Après, on espère. Quand on est Arabe, on espère, très égoïstement, que ces attentats, horribles, meurtriers, soient revendiqués par les suprémacistes roux, les Corses unijambistes, la junte birmane, on espère ne pas être éclaboussé par le sang qui coule. Moi, j'ai eu cet égoïsme-là, tout en souffrant avec Paris, avec cette ville que j'aime, cette ville dans laquelle j'ai des petites habitudes, des amis, dans laquelle j'ai mon monde. J'ai frissonné en regardant des parents courir dans les rues un gamin dans les bras aux infos en pensant que demain, si peu de gens comprendront que c'est cette terreur-là que les réfugiés musulmans fuient. J'ai encaissé le choc du nombre, des exécutions du Bataclan en me disant qu'avec ça, on va me demander de condamner.
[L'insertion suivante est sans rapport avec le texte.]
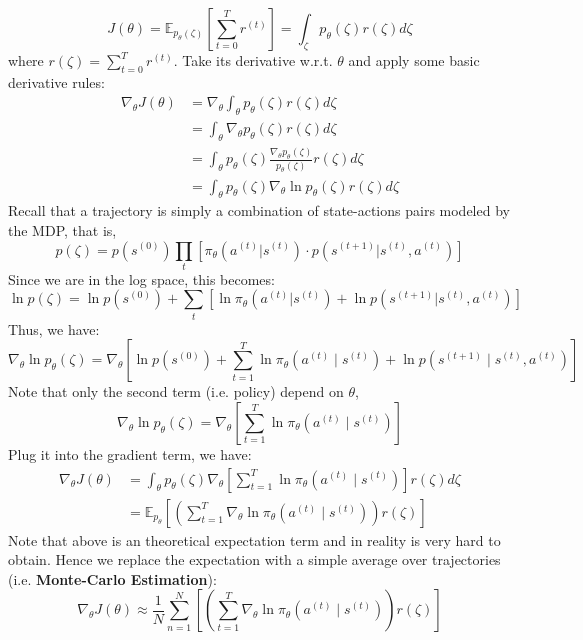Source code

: \documentclass[11pt]{article}
\begin{document}
$$J(\theta)=\mathbb{E}_{p_{\theta}(\zeta)}\left[\sum_{t=0}^{T} r^{(t)}\right]=\int_{\zeta} p_{\theta}(\zeta) r(\zeta) d \zeta$$ where $r(\zeta)=\sum_{t=0}^{T} r^{(t)}$. Take its derivative w.r.t. $\theta$ and apply some basic derivative rules:
\begin{align*}
\nabla_{\theta} J(\theta) &=\nabla_{\theta} \int_{\theta} p_{\theta}(\zeta) r(\zeta) d \zeta  \\
&=\int_{\theta} \nabla_{\theta} p_{\theta}(\zeta) r(\zeta) d \zeta \\
&=\int_{\theta} p_{\theta}(\zeta) \frac{\nabla_{\theta} p_{\theta}(\zeta)}{p_{\theta}(\zeta)} r(\zeta) d \zeta \\
&=\int_{\theta} p_{\theta}(\zeta) \nabla_{\theta} \ln p_{\theta}(\zeta) r(\zeta) d \zeta
\end{align*}
Recall that a trajectory is simply a combination of state-actions pairs modeled by the MDP, that is, 
$$p(\zeta) = p(s^{(0)}) \prod_t \left[\pi_\theta(a^{(t)} | s^{(t)}) \cdot p(s^{(t+1)} | s^{(t)}, a^{(t)})\right]$$
Since we are in the log space, this becomes:
$$\ln p(\zeta) = \ln p(s^{(0)}) + \sum_t \left[\ln \pi_\theta(a^{(t)} | s^{(t)}) + \ln p(s^{(t+1)} | s^{(t)}, a^{(t)})\right]$$
Thus, we have:
$$\nabla_{\theta} \ln p_{\theta}(\zeta) =\nabla_{\theta}\left[\ln p\left(s^{(0)}\right)+\sum_{t=1}^{T} \ln \pi_{\theta}\left(a^{(t)} \mid s^{(t)}\right)+\ln p\left(s^{(t+1)} \mid s^{(t)}, a^{(t)}\right)\right] $$ 
Note that only the second term (i.e. policy) depend on $\theta$,
$$\nabla_{\theta} \ln p_{\theta}(\zeta) =\nabla_{\theta}\left[\sum_{t=1}^{T} \ln \pi_{\theta}\left(a^{(t)} \mid s^{(t)}\right)\right]$$
Plug it into the gradient term, we have:
\begin{align*}
\nabla_{\theta} J(\theta) &=\int_{\theta} p_{\theta}(\zeta) \nabla_{\theta}\left[\sum_{t=1}^{T} \ln \pi_{\theta}\left(a^{(t)} \mid s^{(t)}\right)\right] r(\zeta) d \zeta \\
 &=\mathbb{E}_{p_{\theta}}\left[\left(\sum_{t=1}^{T} \nabla_{\theta} \ln \pi_{\theta}\left(a^{(t)} \mid s^{(t)}\right)\right) r(\zeta)\right]
\end{align*} 
Note that above is an theoretical expectation term and in reality is very hard to obtain. Hence we replace the expectation with a simple average over trajectories (i.e. \textbf{Monte-Carlo Estimation}):
$$\nabla_{\theta} J(\theta) \approx \frac{1}{N} \sum_{n=1}^{N} \left[\left(\sum_{t=1}^{T} \nabla_{\theta} \ln \pi_{\theta}\left(a^{(t)} \mid s^{(t)}\right)\right) r(\zeta)\right]$$
\end{document}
Demain, il va y avoir des gens qui n'ont jamais mis les pieds aux Halles pour douter du fait que je pense que tuer des gens, c'est mal. Il va y avoir des gens qui pensent assez de mal des Arabes, des Musulmans, pour croire que je pourrais me réjouir de voir Paris brûler, que je pourrais avoir cette peur au ventre quand je pense aux miens terrés chez eux et danser sur les cadavres des innocents tués en même temps.

Ces gens ont tort. Ils polluent déjà mon fil Twitter, mon mur Facebook. Demain, ils chroniqueront dans mes journaux, s'épancheront à la radio et habiteront ma télévision. Ces gens vont vous dire que mes tantes aux foulards blancs qui s'affairent dans les marchés des villes chaudes sont des ennemis sanguinaires, que les enfants qui fuient les mêmes tueurs qui nous assiègent sont des germes de monstres.

Qu'ils vous le disent. Je vois ces faiseurs d'opinions me demander de prouver mon humanité. De montrer patte blanche dans l'horreur et je les entends me dire que les critiquer, c'est approuver Daesh, comme si c'était faisable de plébisciter Daesh, comme si c'était humain. Je ne peux rien faire contre Daesh : mes mots ne sont pas des machettes. Ils ne peuvent démembrer personne. Alors, oui, je m'agite contre ces gens-là, j'en appelle à la fraternité. Je vous demande de partir de l'hypothèse que l'horreur m'horrifie. Je vous demande de ne pas croire les engendreurs de haine, de ne pas créer plus de haine que celle qui a éclaté à Paris aujourd'hui.

J'en appelle à la fraternité. C'est elle seule qui nous évitera la destruction.